Um livro
Comunismo: Situação e perspectivas
O declínio das bases materiais do reformismo
5 Julho 2016
Na continuidade do texto aqui divulgado em 1 de Junho (e no número 52 do MV, edição em papel), publicamos agora uma adaptação do segundo capítulo do livro 2015 Situação e Perspectivas, do marxista francês Tom Thomas. Depois de ter analisado as razões do predomínio do reformismo na maioria dos movimentos proletários até à data, o autor mostra como a actual crise mundial do capitalismo dá o sinal do declínio e do desaparecimento das bases materiais do reformismo. Vivemos uma novidade histórica, afirma, em que a senilidade do capital faz desaparecer as condições do reformismo e, ao mesmo tempo, amadurece as do comunismo.
Declínio e desaparecimento das bases materiais do reformismo social-democrata
A situação actual revela à luz do dia a amplitude de um fenómeno iniciado nos anos 70 na Europa (e outros lugares): a degradação, até ao desaparecimento, da situação que alimentava e estimulava o tradicional reformismo social-democrata (1). Com efeito, a sua análise mostra que a crise actual não é apenas uma crise clássica de sobre-acumulação de capital correlativa a um subconsumo das massas, mas que a sua característica mais significativa reside num esgotamento estrutural dos ganhos de produtividade. Por outras palavras, um esgotamento do aumento da extracção de mais-valia na sua forma relativa, a única que permite prosseguir — de forma que não seja pontual e efémera — a acumulação do capital (ou seja, o crescimento) da época moderna (produção de massa altamente mecanizada, exigindo um consumo em aumento constante). Esgotamento esse inultrapassável porque os ganhos de produtividade anteriores acabaram por baixar a quantidade de trabalho produtor de mais-valia empregue pelo capital, portanto o valor das mercadorias que mede essa quantidade, a tal ponto que o movimento de valorização desse valor (a produção de mais-valia) — que é própria existência do capital — estagna e mesmo regride (movimento de desvalorização). Para valor evanescente, valorização evanescente.
[Investir para quê?]
Ou seja, como é que o capitalista em geral poderia aumentar a produtividade e a extracção de uma maior quantidade de mais-valia relativa, quando isso exige um imenso investimento para melhorar uma maquinaria já altamente sofisticada, ao mesmo tempo que a poupança de mão-de-obra produtora de mais-valia que ele, capitalista, poderia assim fazer seria pequena, dado que esta mão-de-obra já pouco conta relativamente nos custos de produção (na ordem dos 10% para as grandes empresas)?

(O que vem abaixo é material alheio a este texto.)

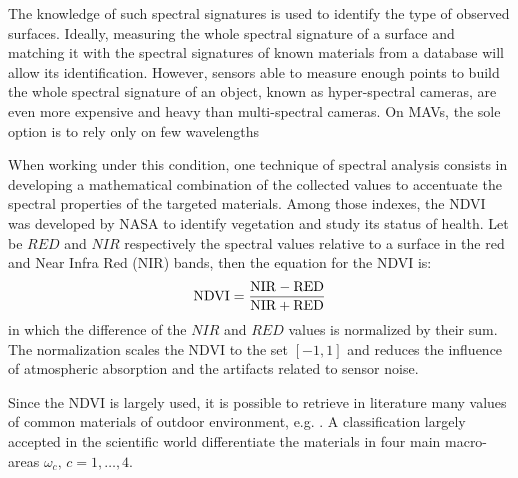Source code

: \documentclass[letterpaper, 10pt, conference]{ieeeconf}      %
\newcommand{\paolo}[1]{{\textcolor{red}{#1}}}
\begin{document}

The knowledge of such spectral signatures is used to identify the type of observed surfaces.
Ideally, measuring the whole spectral signature of a surface and matching it with the spectral signatures of known materials from a database  will allow its identification.
However, sensors able to measure enough points to build the whole spectral signature of an object, known as hyper-spectral cameras, are even more expensive and heavy than multi-spectral cameras.
On MAVs, the sole option is to rely only  on few wavelengths 


When working under this condition, one technique of spectral analysis consists in developing a mathematical combination of the collected values to accentuate the spectral properties of the targeted materials.
Among those indexes, the NDVI  was developed by NASA to identify vegetation and study its status of health.
Let be $RED$ and $NIR$ respectively the spectral values relative to a surface in the red and Near Infra Red (NIR) bands, then the equation for the NDVI is:  
%
\begin{equation} \label{eq:ndvi}
\rm NDVI=\frac{NIR-RED}{NIR+RED}
\end{equation}
%
in which the difference of the $NIR$ and $RED$ values is normalized by their sum.
The normalization scales the NDVI to the set $[-1,1]$ and reduces the influence of atmospheric absorption and  the artifacts related to sensor noise.

Since the NDVI is largely used, it is possible to retrieve in literature many values of common materials of outdoor environment, e.g. \cite{2008_PocPar}.
A classification largely accepted in the scientific world differentiate the materials in four main macro-areas $\omega_c, \, c=1, \ldots, 4$.%
\end{document}

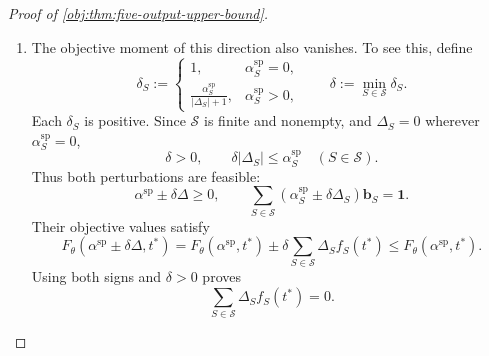 \documentclass[11pt]{article}
\begin{document}
\begin{proof}[Proof of \cref{obj:thm:five-output-upper-bound}]
\begin{enumerate}
Suppose that \(|\mathcal K_{\mathrm{sp}}|>5\).
The more than five columns
\[
\begin{pmatrix}\mathbf b_S\\ \dot f_S(t^*)\end{pmatrix}
\in\mathbb R^5,
\qquad S\in\mathcal K_{\mathrm{sp}},
\]
are linearly dependent. Extending their dependence coefficients by zero
outside \(\mathcal K_{\mathrm{sp}}\) gives
\[
\begin{gathered}
\Delta=(\Delta_S)_{S\in\mathcal S}
\in\mathbb R^{\mathcal S}\setminus\{0\},
\qquad
\Delta_S=0\quad(S\notin\mathcal K_{\mathrm{sp}}),\\
\sum_{S\in\mathcal S}\Delta_S\mathbf b_S=0,
\qquad
\sum_{S\in\mathcal S}\Delta_S\dot f_S(t^*)=0.
\end{gathered}
\]

\item
The objective moment of this direction also vanishes.
To see this, define
\[
\delta_S:=
\begin{cases}
1,&\alpha^{\mathrm{sp}}_S=0,\\
\displaystyle\frac{\alpha^{\mathrm{sp}}_S}{|\Delta_S|+1},
&\alpha^{\mathrm{sp}}_S>0,
\end{cases}
\qquad
\delta:=\min_{S\in\mathcal S}\delta_S.
\]
Each \(\delta_S\) is positive. Since \(\mathcal S\) is finite and
nonempty, and \(\Delta_S=0\) wherever \(\alpha^{\mathrm{sp}}_S=0\),
\[
\delta>0,
\qquad
\delta|\Delta_S|\le\alpha^{\mathrm{sp}}_S
\quad(S\in\mathcal S).
\]
Thus both perturbations are feasible:
\[
\alpha^{\mathrm{sp}}\pm\delta\Delta\ge0,
\qquad
\sum_{S\in\mathcal S}
(\alpha^{\mathrm{sp}}_S\pm\delta\Delta_S)\mathbf b_S
=\mathbf1.
\]
Their objective values satisfy
\[
F_\theta(\alpha^{\mathrm{sp}}\pm\delta\Delta,t^*)
=
F_\theta(\alpha^{\mathrm{sp}},t^*)
\pm\delta\sum_{S\in\mathcal S}\Delta_Sf_S(t^*)
\le F_\theta(\alpha^{\mathrm{sp}},t^*).
\]
Using both signs and \(\delta>0\) proves
\[
\sum_{S\in\mathcal S}\Delta_Sf_S(t^*)=0.
\]


\end{enumerate}
\end{proof}
\end{document}
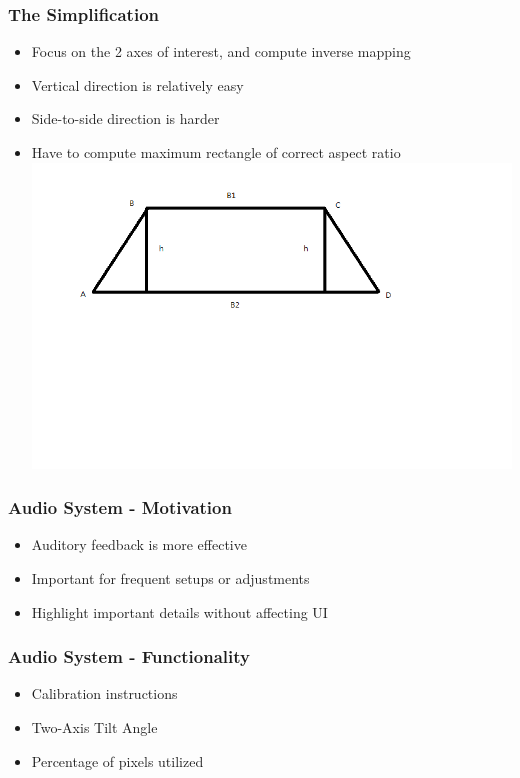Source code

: \documentclass{beamer}
\begin{document}
\begin{frame}
\frametitle{The Simplification}
\begin{itemize}
\item Focus on the 2 axes of interest, and compute inverse mapping
\item Vertical direction is relatively easy
\item Side-to-side direction is harder
\pause
\item Have to compute maximum rectangle of correct aspect ratio
\includegraphics[height=0.7\textheight]{./img/rectangle_in_trapezoid.png}
\end{itemize}
\end{frame}

\begin{frame}
\frametitle{Audio System - Motivation}
\begin{itemize}
\item Auditory feedback is more effective
\item Important for frequent setups or adjustments
\item Highlight important details without affecting UI
\end{itemize}
\end{frame}

\begin{frame}
\frametitle{Audio System - Functionality}
\begin{itemize}
\item Calibration instructions
\item Two-Axis Tilt Angle
\item Percentage of pixels utilized
\end{itemize}
\end{frame}
\end{document}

Portanto o capitalista não investirá, ou investirá menos (2), apesar de os Bancos o inundarem de créditos quase gratuitos e de os Estados o fartarem de subvenções, baixas de encargos sociais e de impostos, etc. Não se consegue obrigar a beber um burro que não tem sede! Não se consegue obrigar a investir um capitalista que, com isso, não espera aumentar os seus lucros! Acaba o crescimento!
Relembrada esta situação (a senilidade do capitalismo), voltemos à questão que nos importa agora: as bases objectivas do reformismo social-democrata.
[Os limites do crescimento]
A primeira das duas bases que sublinhámos, o crescimento da mais-valia extraída na forma relativa, isto é, obtida pelos ganhos da produtividade geral, está em quebra irremediável como se acaba de dizer.
A segunda, que era concomitante desta, a mundialização imperialista, enfraqueceu também. Os negócios tornam-se mais difíceis nos países ditos “emergentes” (tais como os BRICS (3) apresentados como exemplos de crescimento na prosa mediática), porque também eles são atingidos pela crise. Só para pegar no exemplo da China, tão elogiada e classificada como segunda economia mundial, não se trata apenas de as suas exportações, nas quais se apoiava o seu crescimento, depararem com as políticas de austeridade generalizadas (para os povos). Trata-se, também aí, do esgotamento dos ganhos de produtividade, tanto mais que o capital se debate com uma resistência acrescida dos proletários. Na China, já em 2010, a produtividade global apresentava mesmo tendência para diminuir cerca de 0,5% por ano. Como por todo o mundo, na China o crescimento aparente assenta cada vez mais no recurso ultra-maciço ao crédito: a dívida acumulada atingiu 220% do PIB no fim de 2013 contra 130% cinco anos antes. Daí, uma massa de capital fictício que se acumula em bolhas.
Não é pois da mundialização que o capital mundializado pode esperar o regresso de um crescimento, mesmo molengão. Observemos também que, desde o fim do sistema colonial, os imperialismos têm de partilhar o saque com as cliques burguesas e militares predatórias que tomaram o poder político nas antigas colónias e que se apropriam de uma parte, que elas esperam sempre aumentar (cf. o exemplo célebre dos dois “choques” petrolíferos dos anos 70), das rendas mineiras e da mais-valia obtida da exploração das populações pelas multinacionais industriais e do agro-alimentar.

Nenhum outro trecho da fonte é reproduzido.